Enhancing doxorubicin efficacy with vitamin E-TPGS nanosystems in cancer therapy

Abstract

Doxorubicin, a commonly used chemotherapeutic medication, poses substantial hurdles due to the development of resistance in tumor cells. Resistance mechanisms include up-regulation of efflux pumps such as P-gp, improved drug metabolism, and evasion of apoptosis. P-gp is an important membrane-bound efflux pump involved in multidrug resistance in cancer cells. It decreases the intracellular concentration and efficiency of many medicines, including chemotherapeutics like doxorubicin, by actively moving them out of cells. The MDR1 gene encodes this protein, which is highly expressed in a variety of organs, including the liver, kidney, and intestines, as well as many cancers.
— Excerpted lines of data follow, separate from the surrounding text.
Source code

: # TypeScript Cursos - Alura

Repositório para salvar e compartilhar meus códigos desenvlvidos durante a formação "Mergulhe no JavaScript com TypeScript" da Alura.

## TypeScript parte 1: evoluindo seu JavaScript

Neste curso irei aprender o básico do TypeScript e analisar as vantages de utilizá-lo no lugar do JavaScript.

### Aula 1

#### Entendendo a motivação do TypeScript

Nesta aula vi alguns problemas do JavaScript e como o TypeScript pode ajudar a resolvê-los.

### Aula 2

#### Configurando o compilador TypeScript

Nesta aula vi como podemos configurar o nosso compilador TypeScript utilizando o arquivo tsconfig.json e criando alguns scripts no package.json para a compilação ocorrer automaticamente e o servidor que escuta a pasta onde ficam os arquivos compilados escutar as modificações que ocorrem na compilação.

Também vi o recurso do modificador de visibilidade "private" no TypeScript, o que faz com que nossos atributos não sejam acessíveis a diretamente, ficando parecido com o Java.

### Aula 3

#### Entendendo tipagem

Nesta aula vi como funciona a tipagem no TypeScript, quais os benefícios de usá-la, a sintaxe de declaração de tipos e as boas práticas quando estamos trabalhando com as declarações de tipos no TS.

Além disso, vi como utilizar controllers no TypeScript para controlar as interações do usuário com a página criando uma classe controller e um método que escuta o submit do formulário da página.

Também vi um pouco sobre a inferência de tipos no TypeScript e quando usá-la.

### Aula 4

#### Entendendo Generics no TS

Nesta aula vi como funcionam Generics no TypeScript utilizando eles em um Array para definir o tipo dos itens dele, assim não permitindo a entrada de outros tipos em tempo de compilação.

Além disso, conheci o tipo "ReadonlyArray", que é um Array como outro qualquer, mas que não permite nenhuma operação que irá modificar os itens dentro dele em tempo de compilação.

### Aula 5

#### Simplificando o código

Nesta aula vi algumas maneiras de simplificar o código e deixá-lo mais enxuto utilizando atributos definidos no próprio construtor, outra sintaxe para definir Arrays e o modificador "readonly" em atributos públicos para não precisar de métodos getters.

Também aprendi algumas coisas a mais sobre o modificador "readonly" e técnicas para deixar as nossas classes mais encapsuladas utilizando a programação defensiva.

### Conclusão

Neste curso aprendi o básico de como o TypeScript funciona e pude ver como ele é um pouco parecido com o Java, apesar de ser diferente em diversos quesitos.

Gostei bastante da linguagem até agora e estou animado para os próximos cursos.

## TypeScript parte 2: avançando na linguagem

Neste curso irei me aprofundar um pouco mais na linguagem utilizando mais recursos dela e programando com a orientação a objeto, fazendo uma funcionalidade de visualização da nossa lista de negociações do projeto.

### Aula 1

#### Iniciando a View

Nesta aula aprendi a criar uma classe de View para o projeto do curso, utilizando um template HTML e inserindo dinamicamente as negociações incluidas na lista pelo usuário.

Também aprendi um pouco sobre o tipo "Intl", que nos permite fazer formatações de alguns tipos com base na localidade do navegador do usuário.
Inhibiting P-gp activity is a critical method for combating drug resistance and improving chemotherapeutic effectiveness. Due to this, novel approaches are being investigated, such as adding TPGS (d-α-tocopheryl polyethylene glycol 1000 succinate) to therapeutic formulations, which can block efflux pumps and improve drug solubility and bioavailability. TPGS is a water-soluble vitamin E derivative that functions well as an enhancer of drug delivery and because of its amphiphilic nature, it can function as a surfactant which enhances the solubility and bioavailability of poorly soluble medications. Another well-known property of TPGS is its capacity to inhibit P-glycoprotein (P-gp), which allows cancer cells to withstand drugs and overcome drug efflux. Because of this, TPGS is a useful ingredient in the formulation of chemotherapy drugs like doxorubicin by improving their therapeutic effectiveness. The potential of TPGS in overcoming the resistance of doxorubicin was discussed in this review article.